Write out all of the entries that follow, word for word, but skip the pictures.

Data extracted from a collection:
== Segment start ==

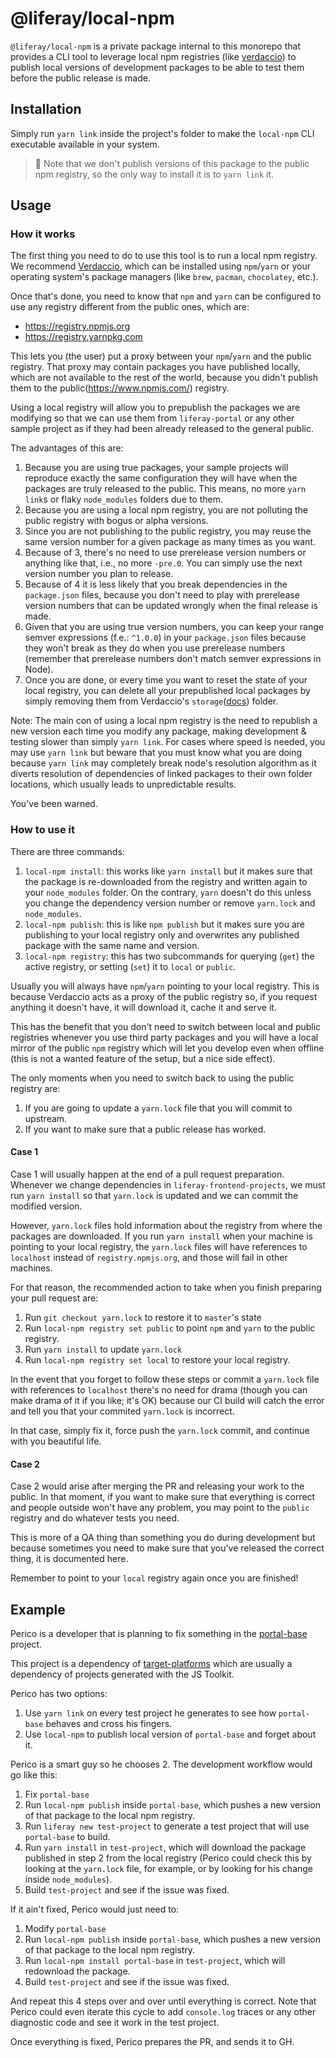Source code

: # @liferay/local-npm

`@liferay/local-npm` is a private package internal to this monorepo that
provides a CLI tool to leverage local npm registries (like 
[verdaccio](https://verdaccio.org/)) to publish local versions of development
packages to be able to test them before the public release is made.


## Installation

Simply run `yarn link` inside the project's folder to make the `local-npm` CLI
executable available in your system.

> 👀 Note that we don't publish versions of this package to the public npm
> registry, so the only way to install it is to `yarn link` it.


## Usage

### How it works

The first thing you need to do to use this tool is to run a local npm registry.
We recommend [Verdaccio](https://verdaccio.org), which can be installed using
`npm`/`yarn` or your operating system's package managers (like `brew`,
`pacman`, `chocolatey`, etc.).

Once that's done, you need to know that `npm` and `yarn` can be configured to
use any registry different from the public ones, which are:

- https://registry.npmjs.org
- https://registry.yarnpkg.com

This lets you (the user) put a proxy between your `npm`/`yarn` and the public
registry. That proxy may contain packages you have published locally, which are
not available to the rest of the world, because you didn't publish them to the
public(https://www.npmjs.com/) registry.

Using a local registry will allow you to prepublish the packages we are
modifying so that we can use them from `liferay-portal` or any other sample
project as if they had been already released to the general public.

The advantages of this are:

1. Because you are using true packages, your sample projects will reproduce
   exactly the same configuration they will have when the packages are truly 
   released to the public. This means, no more `yarn link`s or flaky
   `node_modules` folders due to them.
2. Because you are using a local npm registry, you are not polluting the public
   registry with bogus or alpha versions.
3. Since you are not publishing to the public registry, you may reuse the same
   version number for a given package as many times as you want.
4. Because of 3, there's no need to use prerelease version numbers or anything
   like that, i.e., no more `-pre.0`. You can simply use the next version
   number you plan to release.
5. Because of 4 it is less likely that you break dependencies in the
   `package.json` files, because you don't need to play with prerelease version
   numbers that can be updated wrongly when the final release is made.
6. Given that you are using true version numbers, you can keep your range semver
   expressions (f.e.: `^1.0.0`) in your `package.json` files because they won't
   break as they do when you use prerelease numbers (remember that prerelease
   numbers don't match semver expressions in Node).
7. Once you are done, or every time you want to reset the state of your local
   registry, you can delete all your prepublished local packages by simply
   removing them from Verdaccio's
   `storage`([docs](https://verdaccio.org/docs/cli/#default-storage-location))
   folder.

Note: The main con of using a local npm registry is the need to republish a new
version each time you modify any package, making development & testing slower
than simply `yarn link`.  For cases where speed is needed, you may use `yarn
link` but beware that you must know what you are doing because `yarn link` may
completely break node's resolution algorithm as it diverts resolution of
dependencies of linked packages to their own folder locations, which usually
leads to unpredictable results.

You've been warned.

### How to use it

There are three commands:

1. `local-npm install`: this works like `yarn install` but it makes sure that
   the package is re-downloaded from the registry and written again to your
   `node_modules` folder. On the contrary, `yarn` doesn't do this unless you
   change the dependency version number or remove `yarn.lock` and
   `node_modules`.
2. `local-npm publish`: this is like `npm publish` but it makes sure you are
   publishing to your local registry only and overwrites any published package
   with the same name and version.
3. `local-npm registry`: this has two subcommands for querying (`get`) the
   active registry, or setting (`set`) it to `local` or `public`.

Usually you will always have `npm`/`yarn` pointing to your local registry. This
is because Verdaccio acts as a proxy of the public registry so, if you request
anything it doesn't have, it will download it, cache it and serve it.

This has the benefit that you don't need to switch between local and public
registries whenever you use third party packages and you will have a local
mirror of the public `npm` registry which will let you develop even when
offline (this is not a wanted feature of the setup, but a nice side effect).

The only moments when you need to switch back to using the public registry are:

1. If you are going to update a `yarn.lock` file that you will commit to
   upstream.
2. If you want to make sure that a public release has worked.

#### Case 1

Case 1 will usually happen at the end of a pull request preparation. Whenever
we change dependencies in `liferay-frontend-projects`, we must run `yarn
install` so that `yarn.lock` is updated and we can commit the modified version.

However, `yarn.lock` files hold information about the registry from where the
packages are downloaded. If you run `yarn install` when your machine is
pointing to your local registry, the `yarn.lock` files will have references to
`localhost` instead of `registry.npmjs.org`, and those will fail in other
machines.

For that reason, the recommended action to take when you finish preparing your
pull request are:

1. Run `git checkout yarn.lock` to restore it to `master`'s state
2. Run `local-npm registry set public` to point `npm` and `yarn` to the public
   registry.
3. Run `yarn install` to update `yarn.lock`
4. Run `local-npm registry set local` to restore your local registry.

In the event that you forget to follow these steps or commit a `yarn.lock` file
with references to `localhost` there's no need for drama (though you can make
drama of it if you like; it's OK) because our CI build will catch the error and
tell you that your commited `yarn.lock` is incorrect.

In that case, simply fix it, force push the `yarn.lock` commit, and continue
with you beautiful life.

#### Case 2

Case 2 would arise after merging the PR and releasing your work to the public.
In that moment, if you want to make sure that everything is correct and people
outside won't have any problem, you may point to the `public` registry and do
whatever tests you need.

This is more of a QA thing than something you do during development but because
sometimes you need to make sure that you've released the correct thing, it is
documented here.

Remember to point to your `local` registry again once you are finished!

## Example

Perico is a developer that is planning to fix something in the
[portal-base](https://github.com/liferay/liferay-frontend-projects/tree/f6a283e2e13123d7cba4384f409ff74b0067d009/projects/js-toolkit/packages/portal-base)
project.

This project is a dependency of
[target-platforms](https://github.com/liferay/liferay-frontend-projects/tree/f6a283e2e13123d7cba4384f409ff74b0067d009/target-platforms/packages)
which are usually a dependency of projects generated with the JS Toolkit.

Perico has two options:

1. Use `yarn link` on every test project he generates to see how `portal-base`
   behaves and cross his fingers.
2. Use `local-npm` to publish local version of `portal-base` and forget about
   it.

Perico is a smart guy so he chooses 2. The development workflow would go like
this:

1. Fix `portal-base` 
2. Run `local-npm publish` inside `portal-base`, which pushes a new version of
   that package to the local npm registry.
3. Run `liferay new test-project` to generate a test project that will use
   `portal-base` to build.
4. Run `yarn install` in `test-project`, which will download the package
   published in step 2 from the local registry (Perico could check this by
   looking at the `yarn.lock` file, for example, or by looking for his change
   inside `node_modules`).
5. Build `test-project` and see if the issue was fixed.

If it ain't fixed, Perico would just need to:

1. Modify `portal-base`
2. Run `local-npm publish` inside `portal-base`, which pushes a new version of
   that package to the local npm registry.
3. Run `local-npm install portal-base` in `test-project`, which will redownload
   the package.
4. Build `test-project` and see if the issue was fixed.

And repeat this 4 steps over and over until everything is correct. Note that
Perico could even iterate this cycle to add `console.log` traces or any other
diagnostic code and see it work in the test project.

Once everything is fixed, Perico prepares the PR, and sends it to GH.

== Segment end ==

Response ->
Source code

: # @liferay/local-npm

`@liferay/local-npm` is a private package internal to this monorepo that
provides a CLI tool to leverage local npm registries (like 
[verdaccio](https://verdaccio.org/)) to publish local versions of development
packages to be able to test them before the public release is made.


## Installation

Simply run `yarn link` inside the project's folder to make the `local-npm` CLI
executable available in your system.

> 👀 Note that we don't publish versions of this package to the public npm
> registry, so the only way to install it is to `yarn link` it.


## Usage

### How it works

The first thing you need to do to use this tool is to run a local npm registry.
We recommend [Verdaccio](https://verdaccio.org), which can be installed using
`npm`/`yarn` or your operating system's package managers (like `brew`,
`pacman`, `chocolatey`, etc.).

Once that's done, you need to know that `npm` and `yarn` can be configured to
use any registry different from the public ones, which are:

- https://registry.npmjs.org
- https://registry.yarnpkg.com

This lets you (the user) put a proxy between your `npm`/`yarn` and the public
registry. That proxy may contain packages you have published locally, which are
not available to the rest of the world, because you didn't publish them to the
public(https://www.npmjs.com/) registry.

Using a local registry will allow you to prepublish the packages we are
modifying so that we can use them from `liferay-portal` or any other sample
project as if they had been already released to the general public.

The advantages of this are:

1. Because you are using true packages, your sample projects will reproduce
   exactly the same configuration they will have when the packages are truly 
   released to the public. This means, no more `yarn link`s or flaky
   `node_modules` folders due to them.
2. Because you are using a local npm registry, you are not polluting the public
   registry with bogus or alpha versions.
3. Since you are not publishing to the public registry, you may reuse the same
   version number for a given package as many times as you want.
4. Because of 3, there's no need to use prerelease version numbers or anything
   like that, i.e., no more `-pre.0`. You can simply use the next version
   number you plan to release.
5. Because of 4 it is less likely that you break dependencies in the
   `package.json` files, because you don't need to play with prerelease version
   numbers that can be updated wrongly when the final release is made.
6. Given that you are using true version numbers, you can keep your range semver
   expressions (f.e.: `^1.0.0`) in your `package.json` files because they won't
   break as they do when you use prerelease numbers (remember that prerelease
   numbers don't match semver expressions in Node).
7. Once you are done, or every time you want to reset the state of your local
   registry, you can delete all your prepublished local packages by simply
   removing them from Verdaccio's
   `storage`([docs](https://verdaccio.org/docs/cli/#default-storage-location))
   folder.

Note: The main con of using a local npm registry is the need to republish a new
version each time you modify any package, making development & testing slower
than simply `yarn link`.  For cases where speed is needed, you may use `yarn
link` but beware that you must know what you are doing because `yarn link` may
completely break node's resolution algorithm as it diverts resolution of
dependencies of linked packages to their own folder locations, which usually
leads to unpredictable results.

You've been warned.

### How to use it

There are three commands:

1. `local-npm install`: this works like `yarn install` but it makes sure that
   the package is re-downloaded from the registry and written again to your
   `node_modules` folder. On the contrary, `yarn` doesn't do this unless you
   change the dependency version number or remove `yarn.lock` and
   `node_modules`.
2. `local-npm publish`: this is like `npm publish` but it makes sure you are
   publishing to your local registry only and overwrites any published package
   with the same name and version.
3. `local-npm registry`: this has two subcommands for querying (`get`) the
   active registry, or setting (`set`) it to `local` or `public`.

Usually you will always have `npm`/`yarn` pointing to your local registry. This
is because Verdaccio acts as a proxy of the public registry so, if you request
anything it doesn't have, it will download it, cache it and serve it.

This has the benefit that you don't need to switch between local and public
registries whenever you use third party packages and you will have a local
mirror of the public `npm` registry which will let you develop even when
offline (this is not a wanted feature of the setup, but a nice side effect).

The only moments when you need to switch back to using the public registry are:

1. If you are going to update a `yarn.lock` file that you will commit to
   upstream.
2. If you want to make sure that a public release has worked.

#### Case 1

Case 1 will usually happen at the end of a pull request preparation. Whenever
we change dependencies in `liferay-frontend-projects`, we must run `yarn
install` so that `yarn.lock` is updated and we can commit the modified version.

However, `yarn.lock` files hold information about the registry from where the
packages are downloaded. If you run `yarn install` when your machine is
pointing to your local registry, the `yarn.lock` files will have references to
`localhost` instead of `registry.npmjs.org`, and those will fail in other
machines.

For that reason, the recommended action to take when you finish preparing your
pull request are:

1. Run `git checkout yarn.lock` to restore it to `master`'s state
2. Run `local-npm registry set public` to point `npm` and `yarn` to the public
   registry.
3. Run `yarn install` to update `yarn.lock`
4. Run `local-npm registry set local` to restore your local registry.

In the event that you forget to follow these steps or commit a `yarn.lock` file
with references to `localhost` there's no need for drama (though you can make
drama of it if you like; it's OK) because our CI build will catch the error and
tell you that your commited `yarn.lock` is incorrect.

In that case, simply fix it, force push the `yarn.lock` commit, and continue
with you beautiful life.

#### Case 2

Case 2 would arise after merging the PR and releasing your work to the public.
In that moment, if you want to make sure that everything is correct and people
outside won't have any problem, you may point to the `public` registry and do
whatever tests you need.

This is more of a QA thing than something you do during development but because
sometimes you need to make sure that you've released the correct thing, it is
documented here.

Remember to point to your `local` registry again once you are finished!

## Example

Perico is a developer that is planning to fix something in the
[portal-base](https://github.com/liferay/liferay-frontend-projects/tree/f6a283e2e13123d7cba4384f409ff74b0067d009/projects/js-toolkit/packages/portal-base)
project.

This project is a dependency of
[target-platforms](https://github.com/liferay/liferay-frontend-projects/tree/f6a283e2e13123d7cba4384f409ff74b0067d009/target-platforms/packages)
which are usually a dependency of projects generated with the JS Toolkit.

Perico has two options:

1. Use `yarn link` on every test project he generates to see how `portal-base`
   behaves and cross his fingers.
2. Use `local-npm` to publish local version of `portal-base` and forget about
   it.

Perico is a smart guy so he chooses 2. The development workflow would go like
this:

1. Fix `portal-base` 
2. Run `local-npm publish` inside `portal-base`, which pushes a new version of
   that package to the local npm registry.
3. Run `liferay new test-project` to generate a test project that will use
   `portal-base` to build.
4. Run `yarn install` in `test-project`, which will download the package
   published in step 2 from the local registry (Perico could check this by
   looking at the `yarn.lock` file, for example, or by looking for his change
   inside `node_modules`).
5. Build `test-project` and see if the issue was fixed.

If it ain't fixed, Perico would just need to:

1. Modify `portal-base`
2. Run `local-npm publish` inside `portal-base`, which pushes a new version of
   that package to the local npm registry.
3. Run `local-npm install portal-base` in `test-project`, which will redownload
   the package.
4. Build `test-project` and see if the issue was fixed.

And repeat this 4 steps over and over until everything is correct. Note that
Perico could even iterate this cycle to add `console.log` traces or any other
diagnostic code and see it work in the test project.

Once everything is fixed, Perico prepares the PR, and sends it to GH.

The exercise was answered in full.